Across the whole listing, find how many lines contain "ошибки", then write that number and nothing else.

----------------

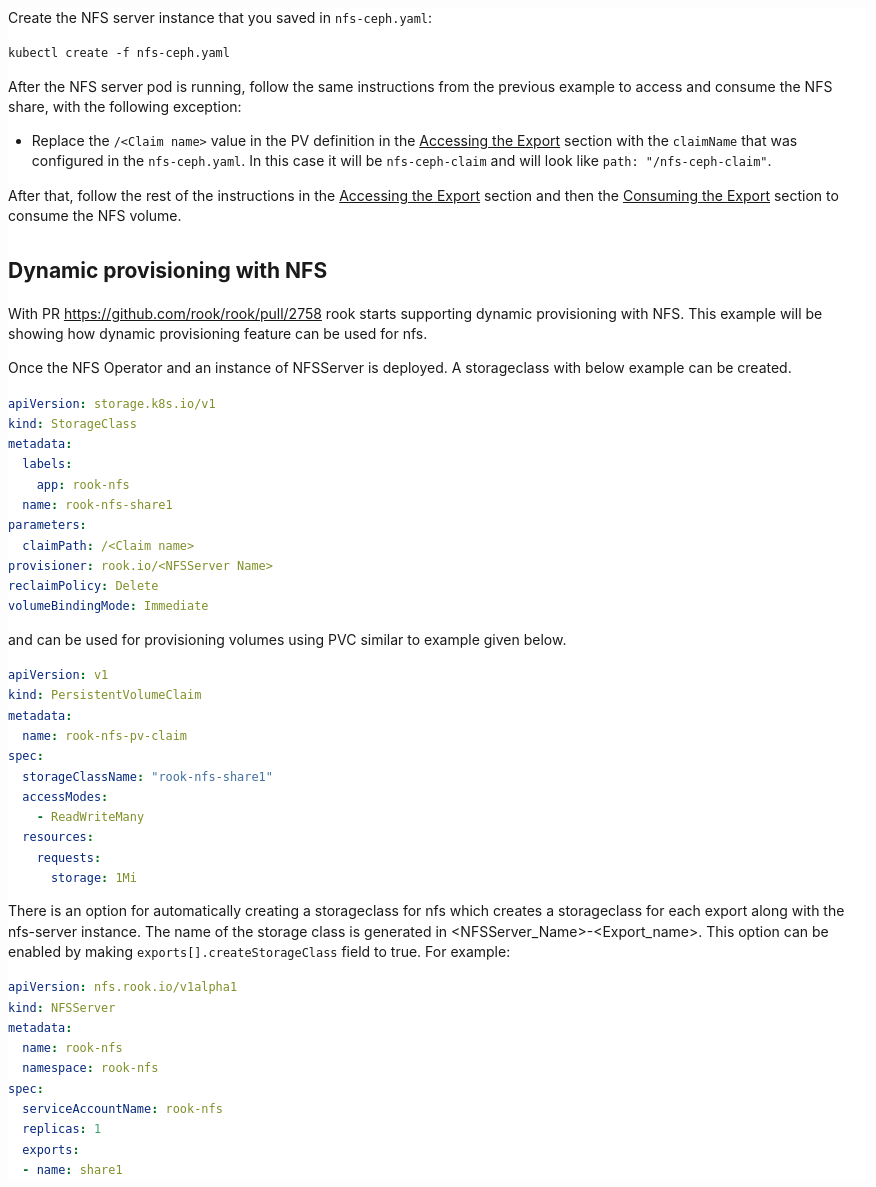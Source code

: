 Create the NFS server instance that you saved in `nfs-ceph.yaml`:

```console
kubectl create -f nfs-ceph.yaml
```

After the NFS server pod is running, follow the same instructions from the previous example to access and consume the NFS share, with the following exception:

* Replace the `/<Claim name>` value in the PV definition in the [Accessing the Export](nfs.md#accessing-the-export) section with the `claimName` that was configured in the `nfs-ceph.yaml`. In this case it will be `nfs-ceph-claim` and will look like `path: "/nfs-ceph-claim"`.

After that, follow the rest of the instructions in the [Accessing the Export](nfs.md#accessing-the-export) section and then the [Consuming the Export](nfs.md#consuming-the-export) section to consume the NFS volume.

## Dynamic provisioning with NFS
With PR https://github.com/rook/rook/pull/2758 rook starts supporting dynamic provisioning with NFS. This example will be showing how dynamic provisioning feature can be used for nfs.

Once the NFS Operator and an instance of NFSServer is deployed. A storageclass with below example can be created.

```yaml
apiVersion: storage.k8s.io/v1
kind: StorageClass
metadata:
  labels:
    app: rook-nfs
  name: rook-nfs-share1
parameters:
  claimPath: /<Claim name>
provisioner: rook.io/<NFSServer Name>
reclaimPolicy: Delete
volumeBindingMode: Immediate
```
and can be used for provisioning volumes using PVC similar to example given below.

```yaml
apiVersion: v1
kind: PersistentVolumeClaim
metadata:
  name: rook-nfs-pv-claim
spec:
  storageClassName: "rook-nfs-share1"
  accessModes:
    - ReadWriteMany
  resources:
    requests:
      storage: 1Mi
```

There is an option for automatically creating a storageclass for nfs which creates a storageclass for each export along with the nfs-server instance. The name of the storage class is generated in <NFSServer_Name>-<Export_name>. This option can be enabled by making `exports[].createStorageClass` field to true. For example:
```yaml
apiVersion: nfs.rook.io/v1alpha1
kind: NFSServer
metadata:
  name: rook-nfs
  namespace: rook-nfs
spec:
  serviceAccountName: rook-nfs
  replicas: 1
  exports:
  - name: share1
```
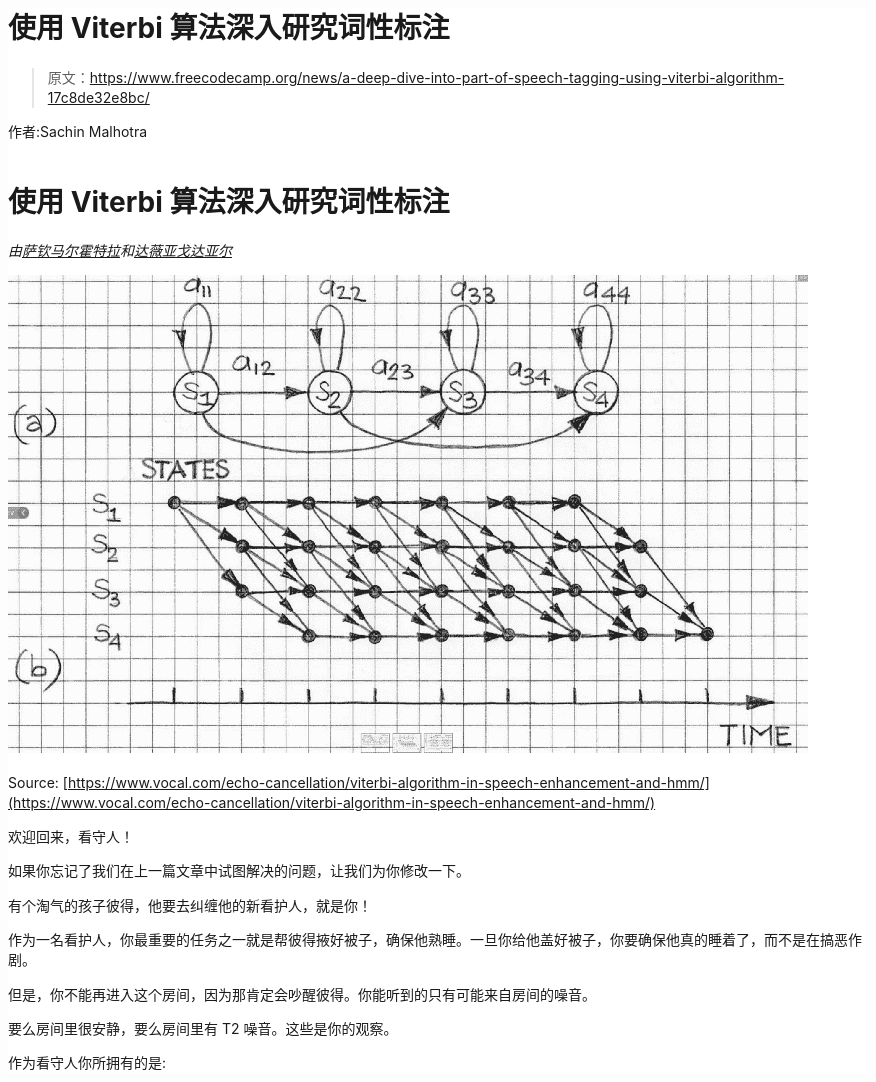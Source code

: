 # 使用 Viterbi 算法深入研究词性标注

> 原文：<https://www.freecodecamp.org/news/a-deep-dive-into-part-of-speech-tagging-using-viterbi-algorithm-17c8de32e8bc/>

作者:Sachin Malhotra

# 使用 Viterbi 算法深入研究词性标注

*由[萨钦马尔霍特拉](https://medium.com/@sachinmalhotra)和[达薇亚戈达亚尔](https://medium.com/@divyagodayal)*

![0xW2T6PJWIqsqxhx40O2lZICrr5nUZR51wdt](img/9279d31db2802e71ee6066153fafdc22.png)

Source: [https://www.vocal.com/echo-cancellation/viterbi-algorithm-in-speech-enhancement-and-hmm/](https://www.vocal.com/echo-cancellation/viterbi-algorithm-in-speech-enhancement-and-hmm/)

欢迎回来，看守人！

如果你忘记了我们在上一篇文章中试图解决的问题，让我们为你修改一下。

有个淘气的孩子彼得，他要去纠缠他的新看护人，就是你！

作为一名看护人，你最重要的任务之一就是帮彼得掖好被子，确保他熟睡。一旦你给他盖好被子，你要确保他真的睡着了，而不是在搞恶作剧。

但是，你不能再进入这个房间，因为那肯定会吵醒彼得。你能听到的只有可能来自房间的噪音。

要么房间里很安静，要么房间里有 T2 噪音。这些是你的观察。

作为看守人你所拥有的是:
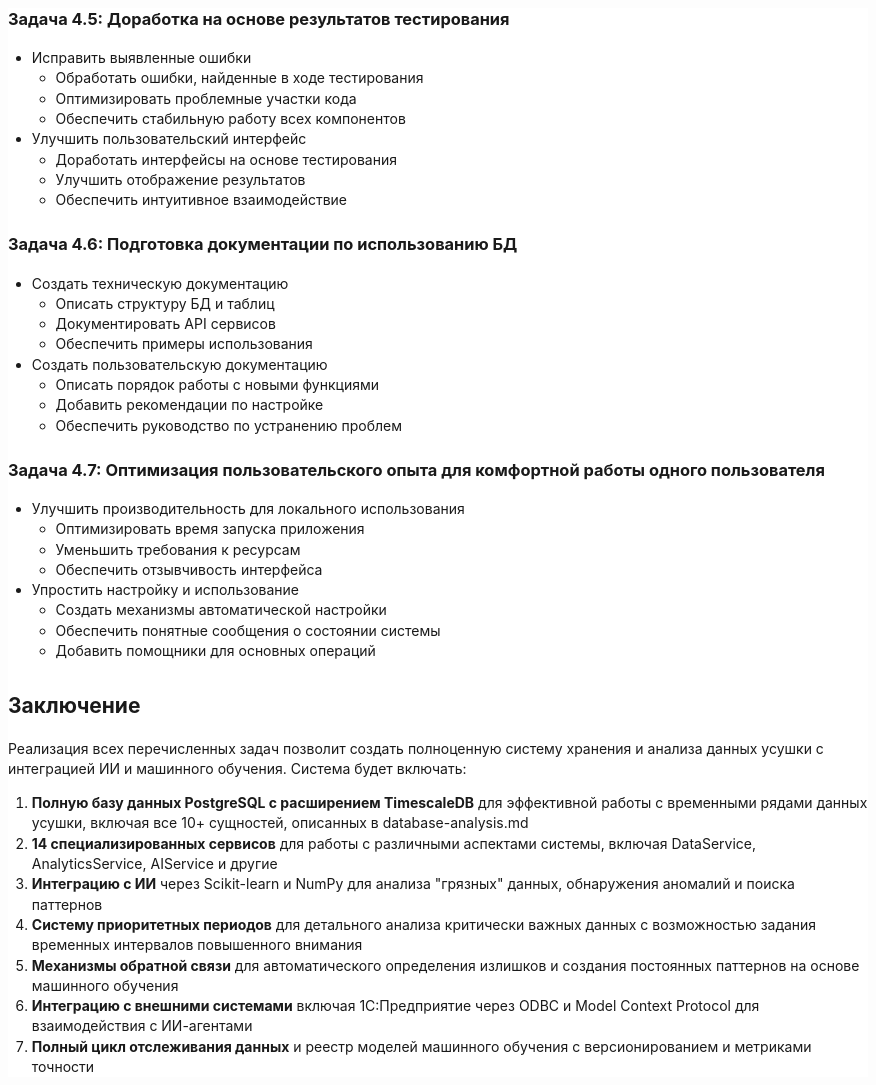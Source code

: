 ### Задача 4.5: Доработка на основе результатов тестирования
- Исправить выявленные ошибки
  - Обработать ошибки, найденные в ходе тестирования
  - Оптимизировать проблемные участки кода
  - Обеспечить стабильную работу всех компонентов
- Улучшить пользовательский интерфейс
  - Доработать интерфейсы на основе тестирования
  - Улучшить отображение результатов
  - Обеспечить интуитивное взаимодействие

### Задача 4.6: Подготовка документации по использованию БД
- Создать техническую документацию
  - Описать структуру БД и таблиц
  - Документировать API сервисов
  - Обеспечить примеры использования
- Создать пользовательскую документацию
  - Описать порядок работы с новыми функциями
  - Добавить рекомендации по настройке
  - Обеспечить руководство по устранению проблем

### Задача 4.7: Оптимизация пользовательского опыта для комфортной работы одного пользователя
- Улучшить производительность для локального использования
  - Оптимизировать время запуска приложения
  - Уменьшить требования к ресурсам
  - Обеспечить отзывчивость интерфейса
- Упростить настройку и использование
  - Создать механизмы автоматической настройки
  - Обеспечить понятные сообщения о состоянии системы
  - Добавить помощники для основных операций

## Заключение

Реализация всех перечисленных задач позволит создать полноценную систему хранения и анализа данных усушки с интеграцией ИИ и машинного обучения. Система будет включать:

1. **Полную базу данных PostgreSQL с расширением TimescaleDB** для эффективной работы с временными рядами данных усушки, включая все 10+ сущностей, описанных в database-analysis.md
2. **14 специализированных сервисов** для работы с различными аспектами системы, включая DataService, AnalyticsService, AIService и другие
3. **Интеграцию с ИИ** через Scikit-learn и NumPy для анализа "грязных" данных, обнаружения аномалий и поиска паттернов
4. **Систему приоритетных периодов** для детального анализа критически важных данных с возможностью задания временных интервалов повышенного внимания
5. **Механизмы обратной связи** для автоматического определения излишков и создания постоянных паттернов на основе машинного обучения
6. **Интеграцию с внешними системами** включая 1С:Предприятие через ODBC и Model Context Protocol для взаимодействия с ИИ-агентами
7. **Полный цикл отслеживания данных** и реестр моделей машинного обучения с версионированием и метриками точности

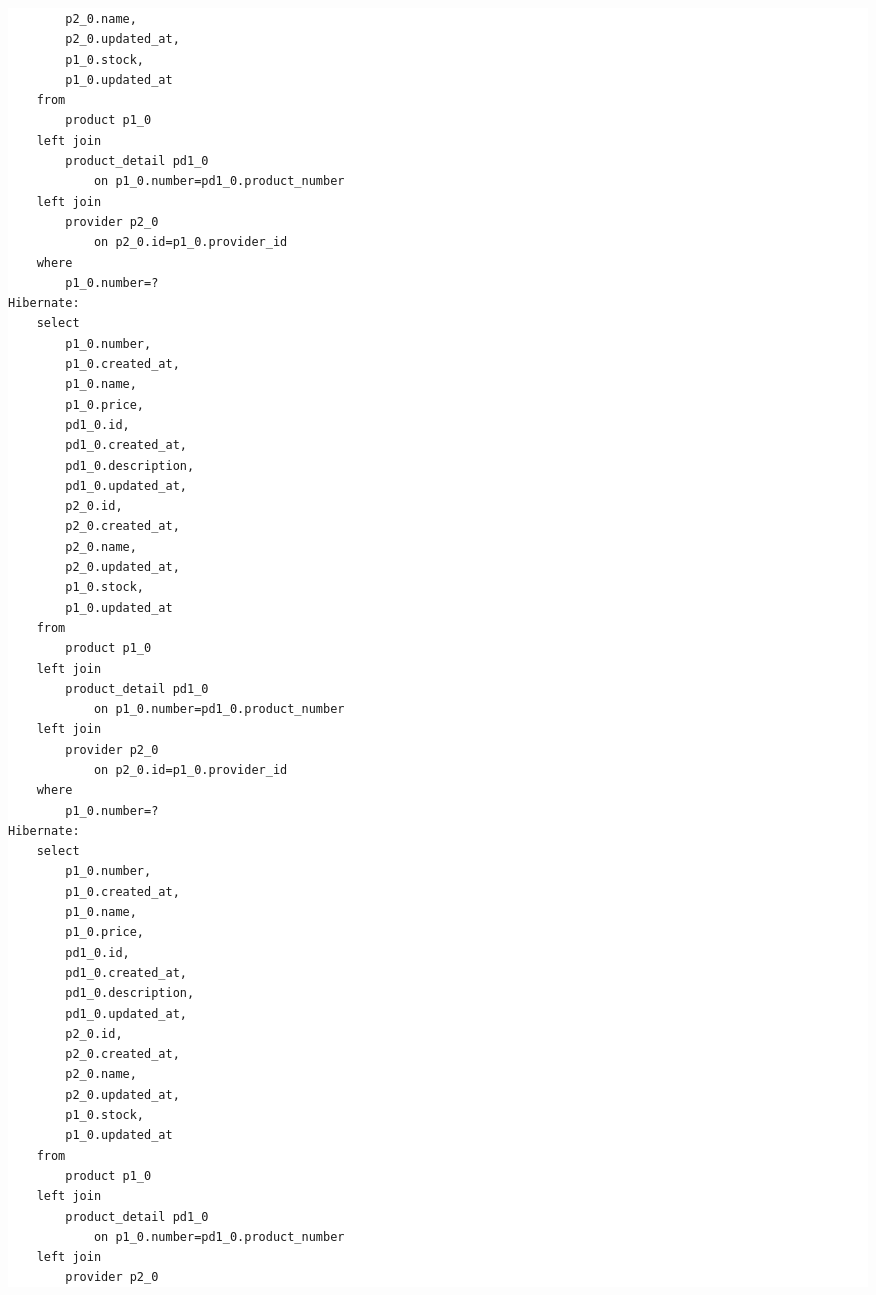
 ```
        p2_0.name,
        p2_0.updated_at,
        p1_0.stock,
        p1_0.updated_at 
    from
        product p1_0 
    left join
        product_detail pd1_0 
            on p1_0.number=pd1_0.product_number 
    left join
        provider p2_0 
            on p2_0.id=p1_0.provider_id 
    where
        p1_0.number=?
Hibernate: 
    select
        p1_0.number,
        p1_0.created_at,
        p1_0.name,
        p1_0.price,
        pd1_0.id,
        pd1_0.created_at,
        pd1_0.description,
        pd1_0.updated_at,
        p2_0.id,
        p2_0.created_at,
        p2_0.name,
        p2_0.updated_at,
        p1_0.stock,
        p1_0.updated_at 
    from
        product p1_0 
    left join
        product_detail pd1_0 
            on p1_0.number=pd1_0.product_number 
    left join
        provider p2_0 
            on p2_0.id=p1_0.provider_id 
    where
        p1_0.number=?
Hibernate: 
    select
        p1_0.number,
        p1_0.created_at,
        p1_0.name,
        p1_0.price,
        pd1_0.id,
        pd1_0.created_at,
        pd1_0.description,
        pd1_0.updated_at,
        p2_0.id,
        p2_0.created_at,
        p2_0.name,
        p2_0.updated_at,
        p1_0.stock,
        p1_0.updated_at 
    from
        product p1_0 
    left join
        product_detail pd1_0 
            on p1_0.number=pd1_0.product_number 
    left join
        provider p2_0 
```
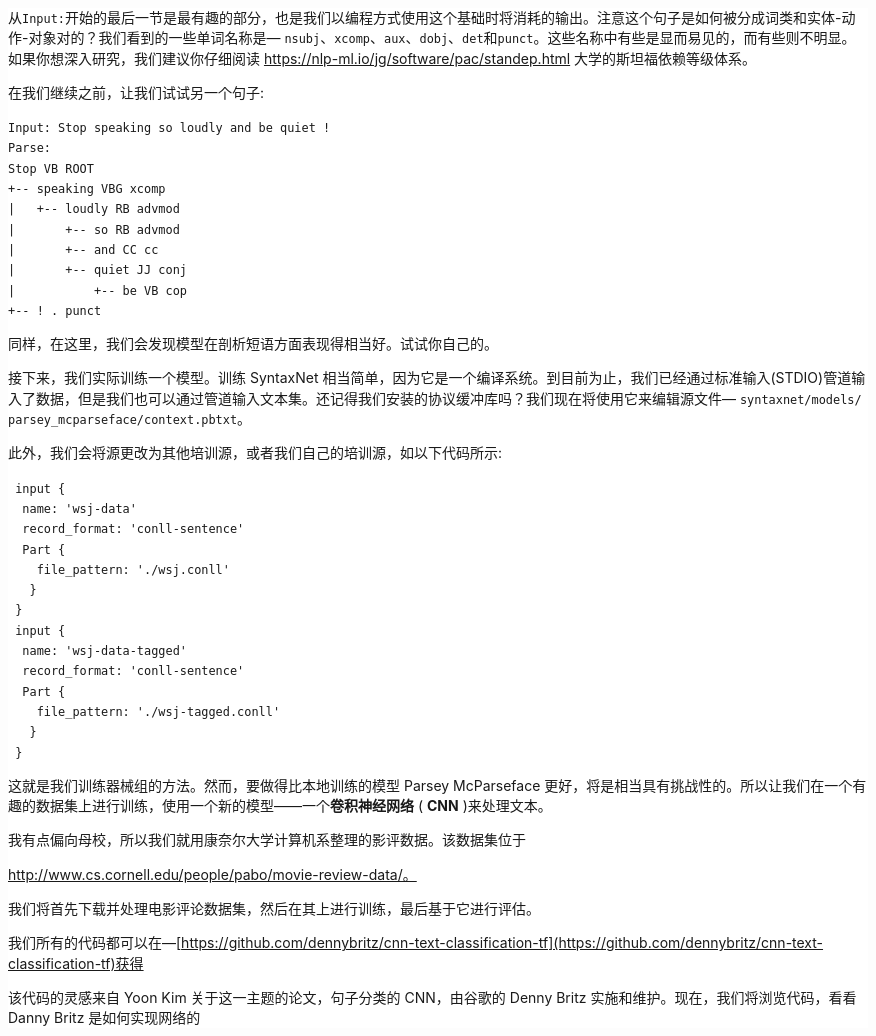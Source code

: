 
从`Input:`开始的最后一节是最有趣的部分，也是我们以编程方式使用这个基础时将消耗的输出。注意这个句子是如何被分成词类和实体-动作-对象对的？我们看到的一些单词名称是— `nsubj`、`xcomp`、`aux`、`dobj`、`det`和`punct`。这些名称中有些是显而易见的，而有些则不明显。如果你想深入研究，我们建议你仔细阅读 https://nlp-ml.io/jg/software/pac/standep.html 大学的斯坦福依赖等级体系。

在我们继续之前，让我们试试另一个句子:

```
Input: Stop speaking so loudly and be quiet !
Parse:
Stop VB ROOT
+-- speaking VBG xcomp
|   +-- loudly RB advmod
|       +-- so RB advmod
|       +-- and CC cc
|       +-- quiet JJ conj
|           +-- be VB cop
+-- ! . punct
```

同样，在这里，我们会发现模型在剖析短语方面表现得相当好。试试你自己的。

接下来，我们实际训练一个模型。训练 SyntaxNet 相当简单，因为它是一个编译系统。到目前为止，我们已经通过标准输入(STDIO)管道输入了数据，但是我们也可以通过管道输入文本集。还记得我们安装的协议缓冲库吗？我们现在将使用它来编辑源文件— `syntaxnet/models/parsey_mcparseface/context.pbtxt`。

此外，我们会将源更改为其他培训源，或者我们自己的培训源，如以下代码所示:

```
 input { 
  name: 'wsj-data' 
  record_format: 'conll-sentence' 
  Part { 
    file_pattern: './wsj.conll' 
   } 
 } 
 input { 
  name: 'wsj-data-tagged' 
  record_format: 'conll-sentence' 
  Part { 
    file_pattern: './wsj-tagged.conll' 
   } 
 } 
```

这就是我们训练器械组的方法。然而，要做得比本地训练的模型 Parsey McParseface 更好，将是相当具有挑战性的。所以让我们在一个有趣的数据集上进行训练，使用一个新的模型——一个**卷积神经网络** ( **CNN** )来处理文本。

我有点偏向母校，所以我们就用康奈尔大学计算机系整理的影评数据。该数据集位于

http://www.cs.cornell.edu/people/pabo/movie-review-data/。

我们将首先下载并处理电影评论数据集，然后在其上进行训练，最后基于它进行评估。

我们所有的代码都可以在—[https://github.com/dennybritz/cnn-text-classification-tf](https://github.com/dennybritz/cnn-text-classification-tf)获得

该代码的灵感来自 Yoon Kim 关于这一主题的论文，句子分类的 CNN，由谷歌的 Denny Britz 实施和维护。现在，我们将浏览代码，看看 Danny Britz 是如何实现网络的

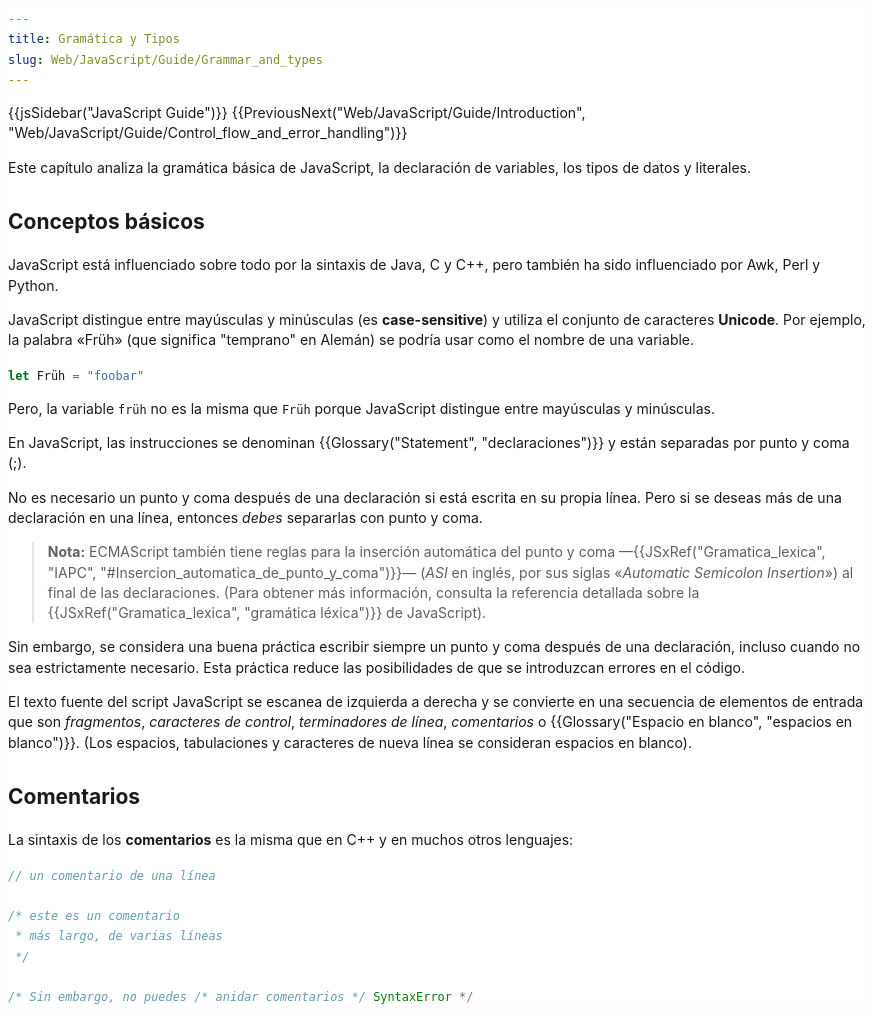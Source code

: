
 ```yaml
---
title: Gramática y Tipos
slug: Web/JavaScript/Guide/Grammar_and_types
---
```


{{jsSidebar("JavaScript Guide")}} {{PreviousNext("Web/JavaScript/Guide/Introduction", "Web/JavaScript/Guide/Control_flow_and_error_handling")}}

Este capítulo analiza la gramática básica de JavaScript, la declaración de variables, los tipos de datos y literales.

## Conceptos básicos

JavaScript está influenciado sobre todo por la sintaxis de Java, C y C++, pero también ha sido influenciado por Awk, Perl y Python.

JavaScript distingue entre mayúsculas y minúsculas (es **case-sensitive**) y utiliza el conjunto de caracteres **Unicode**. Por ejemplo, la palabra «Früh» (que significa "temprano" en Alemán) se podría usar como el nombre de una variable.

```js
let Früh = "foobar"
```

Pero, la variable `früh` no es la misma que `Früh` porque JavaScript distingue entre mayúsculas y minúsculas.

En JavaScript, las instrucciones se denominan {{Glossary("Statement", "declaraciones")}} y están separadas por punto y coma (;).

No es necesario un punto y coma después de una declaración si está escrita en su propia línea. Pero si se deseas más de una declaración en una línea, entonces _debes_ separarlas con punto y coma.

> **Nota:** ECMAScript también tiene reglas para la inserción automática del punto y coma —{{JSxRef("Gramatica_lexica", "IAPC", "#Insercion_automatica_de_punto_y_coma")}}— (_ASI_ en inglés, por sus siglas «_Automatic Semicolon Insertion_») al final de las declaraciones. (Para obtener más información, consulta la referencia detallada sobre la {{JSxRef("Gramatica_lexica", "gramática léxica")}} de JavaScript).

Sin embargo, se considera una buena práctica escribir siempre un punto y coma después de una declaración, incluso cuando no sea estrictamente necesario. Esta práctica reduce las posibilidades de que se introduzcan errores en el código.

El texto fuente del script JavaScript se escanea de izquierda a derecha y se convierte en una secuencia de elementos de entrada que son _fragmentos_, _caracteres de control_, _terminadores de línea_, _comentarios_ o {{Glossary("Espacio en blanco", "espacios en blanco")}}. (Los espacios, tabulaciones y caracteres de nueva línea se consideran espacios en blanco).

## Comentarios

La sintaxis de los **comentarios** es la misma que en C++ y en muchos otros lenguajes:

```js
// un comentario de una línea

/* este es un comentario
 * más largo, de varias líneas
 */

/* Sin embargo, no puedes /* anidar comentarios */ SyntaxError */
```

----------------

● Response area:
2